What seems even more important to me is that not only has my body changed for the better, my mind and outlook on life have changed, turning me into a person I never thought I'd become. I am motivated in every area of life and I have an energy that I've never felt before. Even sitting in my room, sick as a dog, I know I could go out and run a marathon today(though it would be considerably bad for my health).

What seems most important to me, is the effect I've seen on those around me. Pardon me while I appear momentarily egotistical. I know watching others achieve great things has always been inspirational for me, and I have seen this in my friends and family who have watched me meet my goals. My brother has started running. My father has started running. My mom does yoga and zumba. Countless friends have asked me for advice on how to train for their first half marathon and many have completed this goal. What I find most uplifting about this is that motivation and enthusiasm for fitness is highly contagious, and for every person I inspire to get off of their couches and take control of their health, they may inspire 2 or 3 more additional people.

A lot has been said in the media in regards to the many deaths that occurred during marathons this year. While it is incredibly sad to hear about, it tells me one thing. Americans are doing more marathons. Statistically, if more people do something then more people will fall victim to the risks associated with said activity. Marathons carry many risks: dehydration, hyponatremia(elecrolyte deficiency), and heart failure. I see this change happening around the country, and it gives me hope for the future, at least as far as personal health is concerned. Politics and education are another story, unfortunately.

I am overjoyed to have become an active person, and I am even more excited that my friends and family have chosen similar paths, and I hope that this domino effect continues indefinitely.

Wednesday, February 10, 2010

You Wouldn't Understand...

It's a _________ thing....you wouldn't understand.

What exactly does that mean?
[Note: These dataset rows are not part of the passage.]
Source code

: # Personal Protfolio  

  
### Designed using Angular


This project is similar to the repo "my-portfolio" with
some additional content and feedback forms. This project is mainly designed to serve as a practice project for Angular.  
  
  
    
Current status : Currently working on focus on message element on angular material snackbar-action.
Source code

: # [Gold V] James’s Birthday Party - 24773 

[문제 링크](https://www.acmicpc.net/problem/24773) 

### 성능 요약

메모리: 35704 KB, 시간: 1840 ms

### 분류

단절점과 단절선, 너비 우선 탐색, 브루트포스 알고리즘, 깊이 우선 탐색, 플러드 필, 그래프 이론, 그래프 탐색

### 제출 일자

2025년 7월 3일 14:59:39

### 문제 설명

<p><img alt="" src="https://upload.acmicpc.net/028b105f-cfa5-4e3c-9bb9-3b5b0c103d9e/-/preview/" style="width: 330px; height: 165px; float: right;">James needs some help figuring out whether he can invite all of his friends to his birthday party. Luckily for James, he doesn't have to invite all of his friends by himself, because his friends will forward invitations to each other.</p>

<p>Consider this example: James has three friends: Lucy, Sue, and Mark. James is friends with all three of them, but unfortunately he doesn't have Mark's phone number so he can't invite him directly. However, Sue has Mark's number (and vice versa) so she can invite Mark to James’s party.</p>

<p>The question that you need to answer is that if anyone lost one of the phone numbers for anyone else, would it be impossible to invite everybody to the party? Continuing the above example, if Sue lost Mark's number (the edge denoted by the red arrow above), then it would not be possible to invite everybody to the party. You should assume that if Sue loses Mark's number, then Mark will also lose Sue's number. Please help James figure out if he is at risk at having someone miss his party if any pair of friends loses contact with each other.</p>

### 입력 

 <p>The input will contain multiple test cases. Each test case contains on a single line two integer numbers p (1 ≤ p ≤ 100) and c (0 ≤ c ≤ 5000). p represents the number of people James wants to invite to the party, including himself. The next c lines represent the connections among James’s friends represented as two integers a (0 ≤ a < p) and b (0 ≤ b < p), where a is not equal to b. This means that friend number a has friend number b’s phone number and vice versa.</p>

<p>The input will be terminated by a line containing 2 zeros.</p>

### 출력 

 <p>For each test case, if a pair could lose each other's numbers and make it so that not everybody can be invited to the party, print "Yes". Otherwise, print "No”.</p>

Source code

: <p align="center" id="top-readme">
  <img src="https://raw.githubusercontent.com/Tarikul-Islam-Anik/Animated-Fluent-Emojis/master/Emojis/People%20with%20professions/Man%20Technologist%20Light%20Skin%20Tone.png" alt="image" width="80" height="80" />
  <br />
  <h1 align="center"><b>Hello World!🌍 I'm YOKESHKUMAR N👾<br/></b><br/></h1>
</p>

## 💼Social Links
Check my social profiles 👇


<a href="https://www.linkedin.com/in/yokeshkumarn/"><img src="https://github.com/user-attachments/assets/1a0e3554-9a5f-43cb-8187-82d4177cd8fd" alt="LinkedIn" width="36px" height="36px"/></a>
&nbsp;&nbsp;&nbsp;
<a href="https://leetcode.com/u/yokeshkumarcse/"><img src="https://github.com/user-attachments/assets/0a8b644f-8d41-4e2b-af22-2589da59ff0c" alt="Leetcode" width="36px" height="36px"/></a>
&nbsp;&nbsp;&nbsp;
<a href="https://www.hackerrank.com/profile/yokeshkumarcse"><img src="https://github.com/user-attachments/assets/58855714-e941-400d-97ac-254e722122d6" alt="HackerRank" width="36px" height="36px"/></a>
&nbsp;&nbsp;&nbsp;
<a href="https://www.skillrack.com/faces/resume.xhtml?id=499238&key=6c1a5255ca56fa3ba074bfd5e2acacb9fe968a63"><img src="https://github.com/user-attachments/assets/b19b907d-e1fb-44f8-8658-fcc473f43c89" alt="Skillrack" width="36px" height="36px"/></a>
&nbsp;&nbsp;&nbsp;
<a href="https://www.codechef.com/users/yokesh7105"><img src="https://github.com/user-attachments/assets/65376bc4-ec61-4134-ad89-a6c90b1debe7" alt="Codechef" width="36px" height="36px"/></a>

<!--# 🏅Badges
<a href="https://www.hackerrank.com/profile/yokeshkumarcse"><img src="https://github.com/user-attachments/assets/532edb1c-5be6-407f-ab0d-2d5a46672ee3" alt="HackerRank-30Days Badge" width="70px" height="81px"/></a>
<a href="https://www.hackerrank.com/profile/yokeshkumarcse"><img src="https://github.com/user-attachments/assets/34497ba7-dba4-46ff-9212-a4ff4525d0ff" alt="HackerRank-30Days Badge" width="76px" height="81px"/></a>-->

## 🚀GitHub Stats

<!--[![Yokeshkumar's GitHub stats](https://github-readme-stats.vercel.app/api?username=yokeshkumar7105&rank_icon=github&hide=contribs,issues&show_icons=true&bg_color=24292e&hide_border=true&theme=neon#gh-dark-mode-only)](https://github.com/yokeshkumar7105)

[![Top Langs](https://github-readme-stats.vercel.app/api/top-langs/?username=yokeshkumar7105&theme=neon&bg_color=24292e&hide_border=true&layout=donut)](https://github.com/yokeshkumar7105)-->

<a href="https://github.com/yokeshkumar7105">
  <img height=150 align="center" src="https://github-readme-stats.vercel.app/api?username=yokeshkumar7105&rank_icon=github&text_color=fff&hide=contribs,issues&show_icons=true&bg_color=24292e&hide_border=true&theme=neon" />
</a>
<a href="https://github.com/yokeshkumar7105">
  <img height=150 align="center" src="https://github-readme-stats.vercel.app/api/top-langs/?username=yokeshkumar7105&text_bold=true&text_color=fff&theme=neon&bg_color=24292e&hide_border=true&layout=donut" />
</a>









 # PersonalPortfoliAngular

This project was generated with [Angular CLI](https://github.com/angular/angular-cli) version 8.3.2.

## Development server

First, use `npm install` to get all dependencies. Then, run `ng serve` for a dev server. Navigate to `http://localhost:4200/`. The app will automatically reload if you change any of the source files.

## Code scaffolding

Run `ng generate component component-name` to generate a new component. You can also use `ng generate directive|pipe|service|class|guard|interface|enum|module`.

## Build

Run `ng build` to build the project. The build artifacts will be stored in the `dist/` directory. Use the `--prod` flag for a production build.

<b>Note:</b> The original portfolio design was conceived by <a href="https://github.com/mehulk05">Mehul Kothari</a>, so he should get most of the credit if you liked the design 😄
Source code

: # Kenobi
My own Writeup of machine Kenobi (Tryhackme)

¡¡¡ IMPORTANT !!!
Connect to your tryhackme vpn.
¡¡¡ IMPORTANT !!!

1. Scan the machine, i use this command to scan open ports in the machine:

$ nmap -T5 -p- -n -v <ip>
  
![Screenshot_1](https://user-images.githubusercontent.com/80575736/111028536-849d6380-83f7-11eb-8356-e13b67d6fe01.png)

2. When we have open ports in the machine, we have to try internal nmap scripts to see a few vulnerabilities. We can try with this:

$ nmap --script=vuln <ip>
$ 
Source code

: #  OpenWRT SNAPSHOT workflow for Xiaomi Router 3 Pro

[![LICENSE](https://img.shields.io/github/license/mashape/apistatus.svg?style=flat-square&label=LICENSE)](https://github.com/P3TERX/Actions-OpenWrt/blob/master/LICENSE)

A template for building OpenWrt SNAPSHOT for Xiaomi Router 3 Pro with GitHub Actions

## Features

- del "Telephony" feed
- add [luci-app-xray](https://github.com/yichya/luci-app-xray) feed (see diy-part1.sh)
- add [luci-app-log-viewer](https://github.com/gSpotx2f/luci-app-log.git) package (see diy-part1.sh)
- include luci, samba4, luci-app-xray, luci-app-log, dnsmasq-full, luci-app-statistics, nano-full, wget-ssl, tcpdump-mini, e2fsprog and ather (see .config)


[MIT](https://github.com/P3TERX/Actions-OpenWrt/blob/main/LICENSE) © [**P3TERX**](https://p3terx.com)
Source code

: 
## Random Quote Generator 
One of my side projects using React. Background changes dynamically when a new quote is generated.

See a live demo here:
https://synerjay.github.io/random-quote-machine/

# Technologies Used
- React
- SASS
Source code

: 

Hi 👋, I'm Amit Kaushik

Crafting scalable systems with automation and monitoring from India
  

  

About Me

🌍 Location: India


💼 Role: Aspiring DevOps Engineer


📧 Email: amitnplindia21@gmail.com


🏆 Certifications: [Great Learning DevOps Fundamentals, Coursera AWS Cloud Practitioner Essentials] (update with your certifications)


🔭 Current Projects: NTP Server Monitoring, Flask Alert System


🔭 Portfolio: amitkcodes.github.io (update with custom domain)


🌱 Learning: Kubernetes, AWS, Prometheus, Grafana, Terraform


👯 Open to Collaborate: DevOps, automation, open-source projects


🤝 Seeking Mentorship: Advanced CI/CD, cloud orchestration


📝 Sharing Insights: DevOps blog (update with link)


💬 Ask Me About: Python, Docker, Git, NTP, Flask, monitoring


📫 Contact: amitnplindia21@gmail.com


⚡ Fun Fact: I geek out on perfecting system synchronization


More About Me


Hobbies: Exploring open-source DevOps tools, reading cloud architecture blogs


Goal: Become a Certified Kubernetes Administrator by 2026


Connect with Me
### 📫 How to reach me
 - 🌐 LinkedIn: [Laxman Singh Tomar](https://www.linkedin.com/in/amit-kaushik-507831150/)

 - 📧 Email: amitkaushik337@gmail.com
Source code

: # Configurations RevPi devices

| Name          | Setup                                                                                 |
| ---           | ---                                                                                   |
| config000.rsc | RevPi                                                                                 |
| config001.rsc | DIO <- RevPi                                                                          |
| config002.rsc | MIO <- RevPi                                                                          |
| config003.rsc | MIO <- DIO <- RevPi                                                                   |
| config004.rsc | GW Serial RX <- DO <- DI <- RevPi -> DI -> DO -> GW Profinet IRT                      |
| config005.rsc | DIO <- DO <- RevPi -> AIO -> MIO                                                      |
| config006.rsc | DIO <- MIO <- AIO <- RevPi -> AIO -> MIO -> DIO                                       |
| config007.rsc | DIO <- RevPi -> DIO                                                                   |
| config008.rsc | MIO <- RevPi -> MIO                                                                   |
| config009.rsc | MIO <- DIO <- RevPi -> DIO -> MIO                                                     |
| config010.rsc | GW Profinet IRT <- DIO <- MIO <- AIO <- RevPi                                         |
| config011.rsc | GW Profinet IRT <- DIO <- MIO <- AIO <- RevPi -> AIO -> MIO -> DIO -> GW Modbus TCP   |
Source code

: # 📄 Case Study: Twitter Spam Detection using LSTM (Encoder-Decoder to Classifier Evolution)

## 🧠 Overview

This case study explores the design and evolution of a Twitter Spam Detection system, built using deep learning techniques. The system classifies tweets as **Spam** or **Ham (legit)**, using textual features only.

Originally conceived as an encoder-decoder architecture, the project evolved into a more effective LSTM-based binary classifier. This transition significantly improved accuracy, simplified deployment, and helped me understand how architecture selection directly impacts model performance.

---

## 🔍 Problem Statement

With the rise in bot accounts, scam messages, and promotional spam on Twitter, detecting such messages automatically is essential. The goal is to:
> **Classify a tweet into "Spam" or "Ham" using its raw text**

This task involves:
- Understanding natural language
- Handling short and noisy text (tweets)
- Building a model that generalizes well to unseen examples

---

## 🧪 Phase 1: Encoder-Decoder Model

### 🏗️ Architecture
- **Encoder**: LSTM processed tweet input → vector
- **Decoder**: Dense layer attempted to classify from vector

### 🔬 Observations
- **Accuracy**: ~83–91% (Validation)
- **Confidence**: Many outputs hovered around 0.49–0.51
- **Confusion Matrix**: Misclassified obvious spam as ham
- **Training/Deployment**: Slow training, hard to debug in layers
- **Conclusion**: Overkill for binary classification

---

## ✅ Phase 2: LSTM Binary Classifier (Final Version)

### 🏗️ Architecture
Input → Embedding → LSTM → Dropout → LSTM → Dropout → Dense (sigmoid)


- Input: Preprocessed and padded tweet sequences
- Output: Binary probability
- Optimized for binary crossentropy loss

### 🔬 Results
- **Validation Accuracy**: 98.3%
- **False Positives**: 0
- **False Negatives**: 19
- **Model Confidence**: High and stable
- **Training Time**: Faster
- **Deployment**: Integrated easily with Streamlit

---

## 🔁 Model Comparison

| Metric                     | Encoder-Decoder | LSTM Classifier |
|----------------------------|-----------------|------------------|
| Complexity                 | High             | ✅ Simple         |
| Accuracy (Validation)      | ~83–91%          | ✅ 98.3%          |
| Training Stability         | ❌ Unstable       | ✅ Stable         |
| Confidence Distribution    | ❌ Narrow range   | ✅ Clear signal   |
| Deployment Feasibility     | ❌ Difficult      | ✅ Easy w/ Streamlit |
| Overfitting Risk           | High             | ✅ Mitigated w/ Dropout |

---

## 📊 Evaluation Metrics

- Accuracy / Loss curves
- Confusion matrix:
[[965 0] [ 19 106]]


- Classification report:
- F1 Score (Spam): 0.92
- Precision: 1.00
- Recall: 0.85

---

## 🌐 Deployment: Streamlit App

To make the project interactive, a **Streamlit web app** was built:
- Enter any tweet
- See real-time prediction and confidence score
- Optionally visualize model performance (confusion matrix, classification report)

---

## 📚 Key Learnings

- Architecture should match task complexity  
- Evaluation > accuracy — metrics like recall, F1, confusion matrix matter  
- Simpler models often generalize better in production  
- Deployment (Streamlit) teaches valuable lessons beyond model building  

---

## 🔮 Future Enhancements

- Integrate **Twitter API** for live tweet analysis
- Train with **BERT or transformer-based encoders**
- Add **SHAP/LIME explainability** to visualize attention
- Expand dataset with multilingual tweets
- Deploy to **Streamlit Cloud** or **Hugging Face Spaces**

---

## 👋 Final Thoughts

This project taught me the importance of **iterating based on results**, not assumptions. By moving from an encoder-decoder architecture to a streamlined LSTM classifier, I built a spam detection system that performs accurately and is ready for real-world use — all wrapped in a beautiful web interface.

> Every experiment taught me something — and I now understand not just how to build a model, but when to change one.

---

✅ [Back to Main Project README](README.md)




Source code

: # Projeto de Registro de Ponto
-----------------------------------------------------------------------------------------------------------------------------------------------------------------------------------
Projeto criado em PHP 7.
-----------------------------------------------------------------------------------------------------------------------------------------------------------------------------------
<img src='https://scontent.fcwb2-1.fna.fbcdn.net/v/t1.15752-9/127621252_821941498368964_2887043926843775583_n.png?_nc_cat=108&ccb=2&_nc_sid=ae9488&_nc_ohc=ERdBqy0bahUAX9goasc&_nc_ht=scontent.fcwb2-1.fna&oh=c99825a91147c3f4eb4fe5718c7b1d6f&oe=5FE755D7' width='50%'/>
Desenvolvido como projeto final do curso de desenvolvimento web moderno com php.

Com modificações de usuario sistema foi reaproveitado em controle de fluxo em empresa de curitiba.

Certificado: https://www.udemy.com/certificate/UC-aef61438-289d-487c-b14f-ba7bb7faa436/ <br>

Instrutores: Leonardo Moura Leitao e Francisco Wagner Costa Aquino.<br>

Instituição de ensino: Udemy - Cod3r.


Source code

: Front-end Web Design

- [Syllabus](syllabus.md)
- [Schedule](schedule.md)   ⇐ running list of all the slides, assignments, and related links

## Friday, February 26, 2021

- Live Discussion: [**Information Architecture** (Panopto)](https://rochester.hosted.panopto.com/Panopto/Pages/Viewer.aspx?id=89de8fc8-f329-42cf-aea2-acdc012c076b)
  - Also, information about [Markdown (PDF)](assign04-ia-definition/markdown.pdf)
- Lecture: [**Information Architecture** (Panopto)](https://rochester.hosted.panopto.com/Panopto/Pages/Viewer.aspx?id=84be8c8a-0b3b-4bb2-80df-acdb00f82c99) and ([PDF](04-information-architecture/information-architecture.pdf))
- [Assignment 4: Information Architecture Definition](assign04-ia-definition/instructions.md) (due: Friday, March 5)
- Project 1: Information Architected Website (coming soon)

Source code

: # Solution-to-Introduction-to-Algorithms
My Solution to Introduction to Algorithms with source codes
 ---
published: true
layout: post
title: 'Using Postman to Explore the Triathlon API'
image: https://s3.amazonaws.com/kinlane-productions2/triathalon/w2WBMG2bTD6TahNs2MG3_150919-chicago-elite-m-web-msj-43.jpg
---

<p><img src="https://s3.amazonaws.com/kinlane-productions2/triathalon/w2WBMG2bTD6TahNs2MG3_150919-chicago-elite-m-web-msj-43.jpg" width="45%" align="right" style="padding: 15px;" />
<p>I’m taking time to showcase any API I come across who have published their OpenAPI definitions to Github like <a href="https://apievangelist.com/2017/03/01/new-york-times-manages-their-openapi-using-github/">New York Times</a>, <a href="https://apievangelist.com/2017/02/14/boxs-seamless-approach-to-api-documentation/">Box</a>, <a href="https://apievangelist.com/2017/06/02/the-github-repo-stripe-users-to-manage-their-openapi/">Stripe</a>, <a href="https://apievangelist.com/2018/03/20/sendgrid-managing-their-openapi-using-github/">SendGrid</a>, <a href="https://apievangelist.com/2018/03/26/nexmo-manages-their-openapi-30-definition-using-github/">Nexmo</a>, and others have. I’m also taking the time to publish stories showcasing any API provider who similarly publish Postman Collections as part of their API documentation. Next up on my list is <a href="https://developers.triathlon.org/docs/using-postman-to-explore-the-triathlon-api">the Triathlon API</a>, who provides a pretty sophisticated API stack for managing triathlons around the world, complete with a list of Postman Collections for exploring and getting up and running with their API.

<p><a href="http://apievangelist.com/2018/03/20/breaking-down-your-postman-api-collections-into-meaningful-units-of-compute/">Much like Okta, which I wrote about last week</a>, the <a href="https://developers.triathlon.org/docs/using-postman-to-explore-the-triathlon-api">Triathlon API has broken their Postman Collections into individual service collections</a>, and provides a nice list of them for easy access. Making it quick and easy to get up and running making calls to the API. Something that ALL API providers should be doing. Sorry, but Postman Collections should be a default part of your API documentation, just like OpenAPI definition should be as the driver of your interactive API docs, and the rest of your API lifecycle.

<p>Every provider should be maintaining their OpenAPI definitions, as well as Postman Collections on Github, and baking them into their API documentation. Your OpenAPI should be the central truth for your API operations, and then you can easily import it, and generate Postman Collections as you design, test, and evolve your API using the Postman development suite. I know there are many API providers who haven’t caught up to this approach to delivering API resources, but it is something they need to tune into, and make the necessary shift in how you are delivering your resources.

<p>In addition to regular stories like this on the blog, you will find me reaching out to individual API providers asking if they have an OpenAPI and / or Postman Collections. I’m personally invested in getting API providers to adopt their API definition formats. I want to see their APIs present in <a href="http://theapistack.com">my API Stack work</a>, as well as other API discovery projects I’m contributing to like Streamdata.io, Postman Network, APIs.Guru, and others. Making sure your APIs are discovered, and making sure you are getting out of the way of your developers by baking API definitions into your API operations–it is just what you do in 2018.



I was driving behind a Jeep on the highway, and his spare tire cover read, "It's a Jeep thing, you wouldn't understand." I immediately thought to myself, "How difficult is it to understand that you have a small penis and have decided to compensate by appearing to be rugged and outdoorsy, driving around during the summertime with your doors off, your shirt off, and blasting T-Pain from your waterproof stereo system?"
I chuckled to myself and congratulated myself for being clever. But then I kept thinking. I have seen variations on this slogan for a wide variety of different activities: cheerleading, Greek life, culinary school, etc. I started to wonder if these people legitimately thought that their chosen hobby is so incomprehensible that "normal" folk literally could not grasp the enjoyment therein. The rest of us, the boorish, unrefined and uneducated lot that we are, simply will never possess the cognitive prowess to ever wrap our sad little brains around the grandeur and pure bliss that encompasses your chosen activity. Or maybe.....

Maybe what you really mean is "It's a _________ thing, you wouldn't appreciate, enjoy, or find fulfilling any aspect of that which I and my kind do in our spare time." But that really isn't as catchy and uppity(catchity?) as what they prefer to print on their t-shirts, bumper stickers, and coffee mugs.

I think, ultimately, people want to feel special, and there's nothing wrong with that. If somebody enjoys a particular activity that is not widely appreciated, they may be inclined to feel a sense of elitism. This is especially true if they can convince themselves that the reason their hobby is not widely appreciated is because most are unable to do so. In some cases, this is true(skydiving, bear wrestling, father-raping), but in most cases a given activity is nowhere near out of reach to the common person. They almost dare us to "Go ahead, give it a try", but would be sad to find out that if most of us did so, they would either prove their activity to be dull and boring, or they would all love it, and suddenly your precious exclusive "club" is overflowing with people, and you are no longer special or unique.

Because let's face it.....you aren't. Neither am I. Everything I've ever done, thought, or thought to do has BEEN DONE. Many people before you have been cheerleaders, chess club members, and overly aggressive Jeep drivers.

It's a "I desperately crave attention and just want to be loved" thing....you wouldn't understand.